Records excerpted from a collection:
════

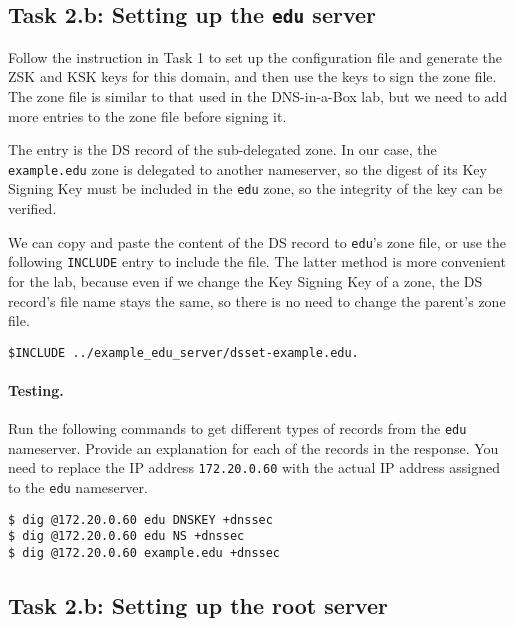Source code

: \subsection{Task 2.b: Setting up the \texttt{edu} server} 

Follow the instruction in Task 1 to set up the configuration 
file and generate the ZSK and KSK keys 
for this domain, and then use the keys to sign
the zone file. The zone file is similar to that used 
in the DNS-in-a-Box lab, but we need to add more 
entries to the zone file before signing it. 


The entry is the DS record of the sub-delegated zone. 
In our case, the \texttt{example.edu} zone is delegated to 
another nameserver, so the digest of its Key Signing Key must 
be included in the \texttt{edu} zone, so the 
integrity of the key can be verified. 


We can copy and paste the content of the DS record to 
\texttt{edu}'s zone file, or use the following
\texttt{INCLUDE} entry to include the file. The latter 
method is more convenient for the lab, because even if we 
change the Key Signing Key of a zone, the DS record's file name stays the same,
so there is no need to change the parent's zone file.

\begin{lstlisting}
$INCLUDE ../example_edu_server/dsset-example.edu.
\end{lstlisting}
 

\paragraph{Testing.} 
Run the following commands to get different types of records
from the \texttt{edu} nameserver. Provide an explanation
for each of the records in the response. You need to
replace the IP address \texttt{172.20.0.60} with the actual
IP address assigned to the \texttt{edu} nameserver.


\begin{lstlisting}
$ dig @172.20.0.60 edu DNSKEY +dnssec
$ dig @172.20.0.60 edu NS +dnssec
$ dig @172.20.0.60 example.edu +dnssec
\end{lstlisting}



\subsection{Task 2.b: Setting up the root server} 


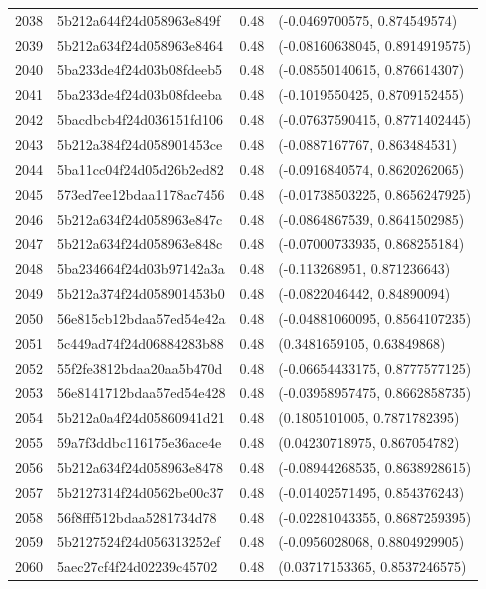 \begin{table}[ht]
\begin{tabular}{rlrl}
  2038 & 5b212a644f24d058963e849f & 0.48 & (-0.0469700575, 0.874549574) \\ 
  2039 & 5b212a634f24d058963e8464 & 0.48 & (-0.08160638045, 0.8914919575) \\ 
  2040 & 5ba233de4f24d03b08fdeeb5 & 0.48 & (-0.08550140615, 0.876614307) \\ 
  2041 & 5ba233de4f24d03b08fdeeba & 0.48 & (-0.1019550425, 0.8709152455) \\ 
  2042 & 5bacdbcb4f24d036151fd106 & 0.48 & (-0.07637590415, 0.8771402445) \\ 
  2043 & 5b212a384f24d058901453ce & 0.48 & (-0.0887167767, 0.863484531) \\ 
  2044 & 5ba11cc04f24d05d26b2ed82 & 0.48 & (-0.0916840574, 0.8620262065) \\ 
  2045 & 573ed7ee12bdaa1178ac7456 & 0.48 & (-0.01738503225, 0.8656247925) \\ 
  2046 & 5b212a634f24d058963e847c & 0.48 & (-0.0864867539, 0.8641502985) \\ 
  2047 & 5b212a634f24d058963e848c & 0.48 & (-0.07000733935, 0.868255184) \\ 
  2048 & 5ba234664f24d03b97142a3a & 0.48 & (-0.113268951, 0.871236643) \\ 
  2049 & 5b212a374f24d058901453b0 & 0.48 & (-0.0822046442, 0.84890094) \\ 
  2050 & 56e815cb12bdaa57ed54e42a & 0.48 & (-0.04881060095, 0.8564107235) \\ 
  2051 & 5c449ad74f24d06884283b88 & 0.48 & (0.3481659105, 0.63849868) \\ 
  2052 & 55f2fe3812bdaa20aa5b470d & 0.48 & (-0.06654433175, 0.8777577125) \\ 
  2053 & 56e8141712bdaa57ed54e428 & 0.48 & (-0.03958957475, 0.8662858735) \\ 
  2054 & 5b212a0a4f24d05860941d21 & 0.48 & (0.1805101005, 0.7871782395) \\ 
  2055 & 59a7f3ddbc116175e36ace4e & 0.48 & (0.04230718975, 0.867054782) \\ 
  2056 & 5b212a634f24d058963e8478 & 0.48 & (-0.08944268535, 0.8638928615) \\ 
  2057 & 5b2127314f24d0562be00c37 & 0.48 & (-0.01402571495, 0.854376243) \\ 
  2058 & 56f8fff512bdaa5281734d78 & 0.48 & (-0.02281043355, 0.8687259395) \\ 
  2059 & 5b2127524f24d056313252ef & 0.48 & (-0.0956028068, 0.8804929905) \\ 
  2060 & 5aec27cf4f24d02239c45702 & 0.48 & (0.03717153365, 0.8537246575) \\ 

\end{tabular}
\end{table}
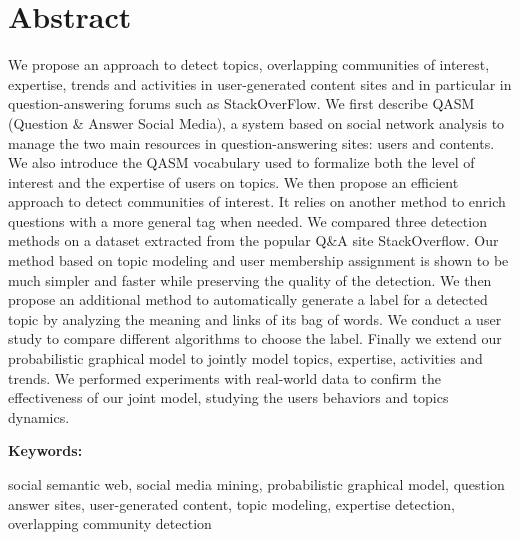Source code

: \documentclass[a4paper,11pt,twoside]{ThesisStyle}
\begin{document}
\cleardoublepage
\section*{Abstract}
We propose an approach to detect topics, overlapping communities of interest, expertise, trends and activities in user-generated content sites and in particular in question-answering forums such as StackOverFlow. We first describe QASM (Question \& Answer Social Media), a system based on social network analysis to manage the two main resources in question-answering sites: users and contents. We also introduce the QASM vocabulary used to formalize both the level of interest and the expertise of users on topics. We then propose an efficient approach to detect communities of interest. It relies on another method to enrich questions with a more general tag when needed.  We compared three detection methods on a dataset extracted from the popular Q\&A site StackOverflow. Our method based on topic modeling and user membership assignment is shown to be much simpler and faster while preserving the quality of the detection. We then propose an additional method to automatically generate a label for a detected topic by analyzing the meaning and links of its bag of words. We conduct a user study to compare different algorithms to choose the label. Finally we extend our probabilistic graphical model to jointly model topics, expertise, activities and trends. We performed experiments with real-world data to confirm the effectiveness of our joint model, studying the users\’ behaviors and topics dynamics.

\textbf{Keywords:}

social semantic web, social media mining, probabilistic graphical model, question answer sites,  user-generated content, topic modeling, expertise detection, overlapping community detection

\cleardoublepage
\end{document}
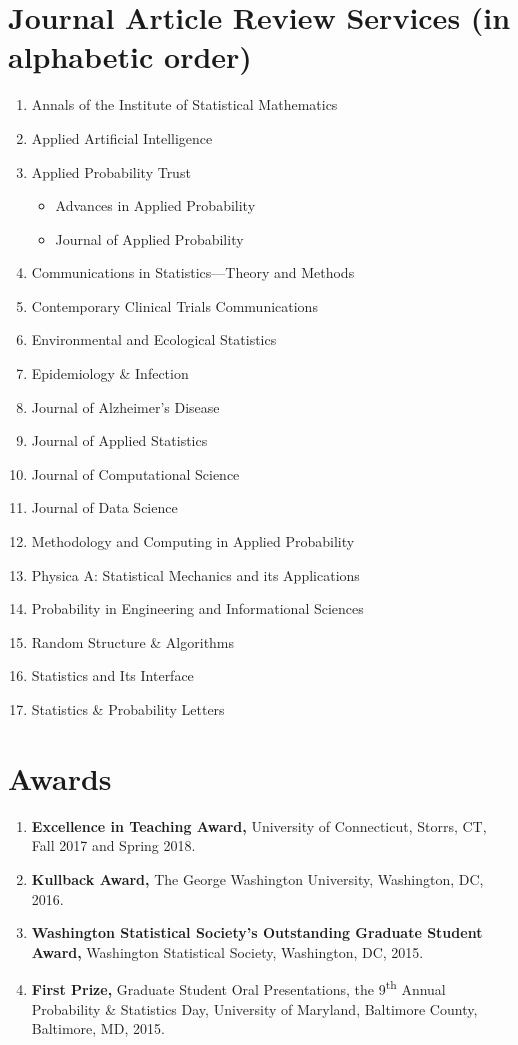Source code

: \documentclass{res}
\begin{document}
\begin{resume}
\section{Journal Article Review Services (in alphabetic order)}
\begin{enumerate}
	\item Annals of the Institute of Statistical Mathematics
	\item Applied Artificial Intelligence
	\item Applied Probability Trust
	\begin{itemize}
		\item Advances in Applied Probability 
		\item Journal of Applied Probability
	\end{itemize}
	\item Communications in Statistics---Theory and Methods
	\item Contemporary Clinical Trials Communications
	\item Environmental and Ecological Statistics
	\item Epidemiology \& Infection
	\item Journal of Alzheimer's Disease
	\item Journal of Applied Statistics
	\item Journal of Computational Science 
	\item Journal of Data Science
	\item Methodology and Computing in Applied Probability
	\item Physica A: Statistical Mechanics and its Applications
	\item Probability in Engineering and Informational Sciences
	\item Random Structure \& Algorithms
	\item Statistics and Its Interface
	\item Statistics \& Probability Letters
\end{enumerate}

\section{Awards}
\begin{enumerate}
	\item {\bf Excellence in Teaching Award,} University of Connecticut, Storrs, CT, Fall 2017 and Spring 2018.
	\item {\bf Kullback Award,} The George Washington University, Washington, DC, 2016.
	\item {\bf Washington Statistical Society's Outstanding Graduate Student Award,} Washington Statistical Society, Washington, DC, 2015.
	\item {\bf First Prize,} Graduate Student Oral Presentations, the 9\textsuperscript{th} Annual Probability \& Statistics Day,  University of Maryland, Baltimore County, Baltimore, MD, 2015.
\end{enumerate}
\end{resume} 
\end{document}
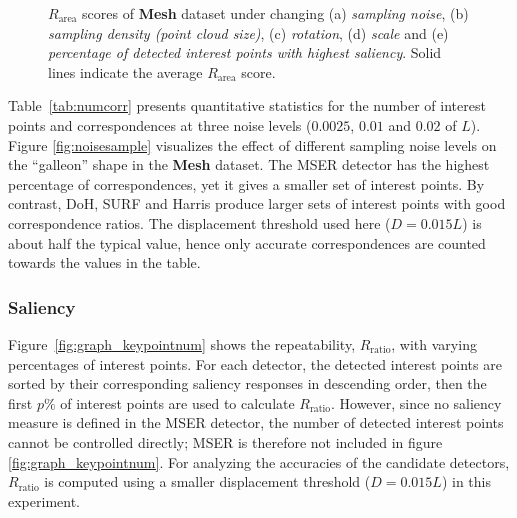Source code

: \begin{figure}[ht]
{}
\caption{$R_{\textrm{area}}$ scores of \textbf{Mesh} dataset under changing (a) \emph{sampling noise}, (b) \emph{sampling density (point cloud size)}, (c) \emph{rotation}, (d) \emph{scale} and (e) \emph{percentage of detected interest points with highest saliency}. Solid lines indicate the average $R_{\textrm{area}}$ score.}
\label{fig:graph_graph0}
\end{figure}

Table~\ref{tab:numcorr} presents quantitative statistics for the number of interest points and correspondences at three noise levels ($0.0025$, $0.01$ and $0.02$ of $L$). Figure \ref{fig:noisesample} visualizes the effect of different sampling noise levels on the ``galleon'' shape in the \textbf{Mesh} dataset. The MSER detector has the highest percentage of correspondences, yet it gives a smaller set of interest points. By contrast, DoH, SURF and Harris produce larger sets of interest points with good correspondence ratios. The displacement threshold used here ($D = 0.015L$) is about half the typical value, hence only accurate correspondences are counted towards the values in the table. 

\subsubsection{Saliency}

Figure~\ref{fig:graph_keypointnum} shows the repeatability, $R_\textrm{ratio}$, with varying percentages of interest points. For each detector, the detected interest points are sorted by their corresponding saliency responses in descending order, then the first $p\%$ of interest points are used to calculate $R_\mathrm{ratio}$. However, since no saliency measure is defined in the MSER detector, the number of detected interest points cannot be controlled directly; MSER is therefore not included in figure \ref{fig:graph_keypointnum}. For analyzing the accuracies of the candidate detectors, $R_\textrm{ratio}$ is computed using a smaller displacement threshold ($D = 0.015L$) in this experiment.   

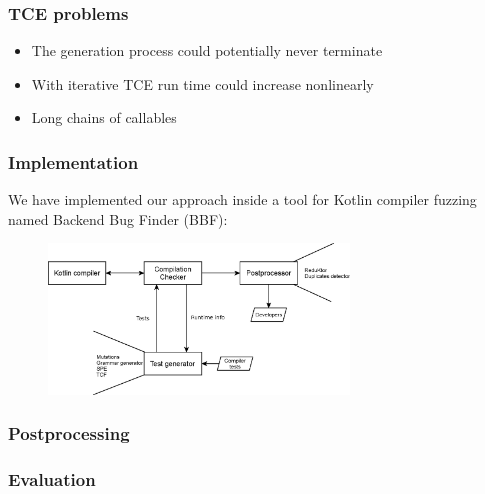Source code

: \begin{frame}
	\frametitle{TCE problems}
	\begin{itemize}
		\item The generation process could potentially never terminate
		\item With iterative TCE run time could increase nonlinearly
		\item Long chains of callables
	\end{itemize}
\end{frame}


\begin{frame}
	\frametitle{Implementation}
We have implemented our approach inside a tool for Kotlin compiler fuzzing named Backend Bug Finder (BBF):
	\begin{figure}
		\includegraphics[width=80mm]{image/bbf_scheme}
	\end{figure}	
\end{frame}


\begin{frame}
	\frametitle{Postprocessing}
\end{frame}


\begin{frame}
	\frametitle{Evaluation}
\end{frame}



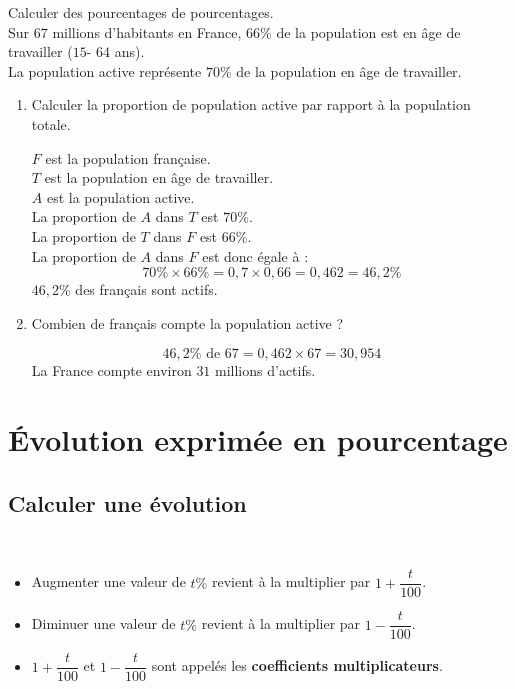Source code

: \begin{Méthode}Calculer des pourcentages de pourcentages. \\
Sur $67$ millions d'habitants en France, $66 \%$ de la population est en âge de travailler ($15$- $64$ ans).\\
La population active représente $70 \%$ de la population en âge de travailler.
\begin{enumerate}
\item Calculer la proportion de population active par rapport à la population totale.

$F$ est la population française.\\
$T$ est la population en âge de travailler.\\ $A$ est la population active.\\
La proportion de $A$ dans $T$ est $70\%$.\\
La proportion de $T$ dans $F$ est $66\%$.\\
La proportion de $A$ dans $F$ est donc égale à : $$70 \% \times 66 \% = 0,7 \times 0,66 = 0,462 = 46,2 \%$$
$46,2 \%$ des français sont actifs.

\item Combien de français compte la population active ?

$$46,2 \% \text{ de } 67 = 0,462 \times 67 = 30,954$$
La France compte environ $31$ millions d'actifs.
\end{enumerate}
\end{Méthode}

\newpage

\section{Évolution exprimée en pourcentage}

\subsection{Calculer une évolution}

\begin{Propriétés} $ $\\
\begin{itemize}[label=\textcolor{Couleur2}{$\bullet$}]
\item Augmenter une valeur de $t\%$ revient à la multiplier par $1+\dfrac{t}{100}$.
\item Diminuer une valeur de $t\%$ revient à la multiplier par $1-\dfrac{t}{100}$.
\item $1+\dfrac{t}{100}$ et $1-\dfrac{t}{100}$ sont appelés les {\bf{coefficients multiplicateurs}}. 
\end{itemize}
\end{Propriétés}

════

From the entries above, print the lines beginning at the one with "of Applied Probability" and stopping after the one with "Computing in Applied Probability", exactly as written and with nothing else.

### Response area
		\item Journal of Applied Probability
	\end{itemize}
	\item Communications in Statistics---Theory and Methods
	\item Contemporary Clinical Trials Communications
	\item Environmental and Ecological Statistics
	\item Epidemiology \& Infection
	\item Journal of Alzheimer's Disease
	\item Journal of Applied Statistics
	\item Journal of Computational Science 
	\item Journal of Data Science
	\item Methodology and Computing in Applied Probability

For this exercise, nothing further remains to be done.